Tables 1 and 2 show the accuracy assessment results for block-level and block group-level income data, respectively. The downscaled block group-level income data outperforms the downscaled block-level income data across all validation years. In addition, these two tables demonstrate the stability of the accuracy for each income bin across different validation years, except for year 2020 where both block- and block group-level income data showed deteriorated accuracy. The observed deteriorated accuracy for 2020 can be attributed to various factors. One significant contributor is the population migrations induced by COVID-19 in 2020, which led to considerable variations in population distributions in 2020 compared with past years25. Additionally, the way the LODES data were compiled could also contribute to this deteriorated accuracy in 2020. Specifically, LODES data for 2016–2019 used the census block boundary from 2010, whereas LODES 2020 was compiled based on the census block boundary from 2020. To align the original LODES data from 2016–2019 with the 2020 census geographic boundary, the US Census Bureau employed areal interpolation11. However, this areal interpolation step could introduce additional uncertainty for those years, resulting a larger divergence from LODES 2020, which directly utilized the census block boundary of 2020.

Table 1 Accuracy assessment for downscaled block-level income data.
Table 2 Accuracy assessment for downscaled block group-level income data.

Besides accuracy assessment for historical years between 2016 and 2019 based on LODES dataset, we extend the evaluation to our income projection product in 2020 under SSP2 (Business-as-usual scenario) based on the ACS dataset.

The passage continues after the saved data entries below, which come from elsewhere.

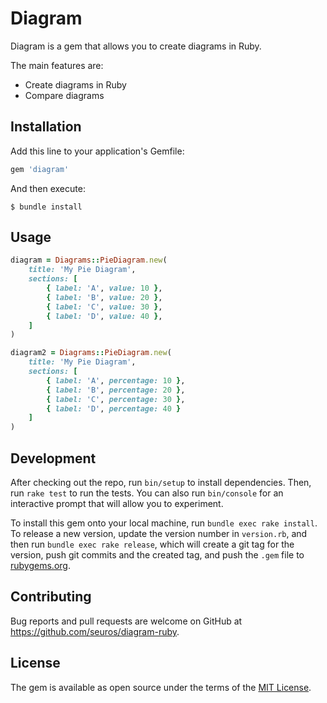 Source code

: # Diagram

Diagram is a gem that allows you to create diagrams in Ruby.

The main features are:
 - Create diagrams in Ruby
 - Compare diagrams


## Installation

Add this line to your application's Gemfile:

```ruby 
gem 'diagram'
```

And then execute:

    $ bundle install

## Usage

```ruby
diagram = Diagrams::PieDiagram.new(
    title: 'My Pie Diagram',
    sections: [
        { label: 'A', value: 10 },
        { label: 'B', value: 20 },
        { label: 'C', value: 30 },
        { label: 'D', value: 40 },
    ]
)

diagram2 = Diagrams::PieDiagram.new(
    title: 'My Pie Diagram',
    sections: [
        { label: 'A', percentage: 10 },
        { label: 'B', percentage: 20 },
        { label: 'C', percentage: 30 },
        { label: 'D', percentage: 40 }
    ]
)
```
## Development

After checking out the repo, run `bin/setup` to install dependencies. Then, run `rake test` to run the tests. You can also run `bin/console` for an interactive prompt that will allow you to experiment.

To install this gem onto your local machine, run `bundle exec rake install`. To release a new version, update the version number in `version.rb`, and then run `bundle exec rake release`, which will create a git tag for the version, push git commits and the created tag, and push the `.gem` file to [rubygems.org](https://rubygems.org).

## Contributing

Bug reports and pull requests are welcome on GitHub at https://github.com/seuros/diagram-ruby.

## License

The gem is available as open source under the terms of the [MIT License](https://opensource.org/licenses/MIT).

Unlike the LODES-based evaluations, the ACS-based accuracy assessment is conducted at a coarser resolution of county-level due to the high sampling errors associated with the ACS income data at finer spatial resolutions8. As ACS 1-year estimate of income for 2020 is not available due to covid26, we download ACS 2019 and ACS 2021 and then calculate their mean to represent ACS income data in 2020. Then, we aggregate our income projection in 2020 under SSP2 to the county-level, followed by the comparison with county-level ACS income data in 2020. Table 3 shows the accuracy assessment result. The result reveals that the county-level accuracy assessment exhibits superior performance, characterized by higher R2 values and lower error values.

Table 3 County-level accuracy assessment for 2020.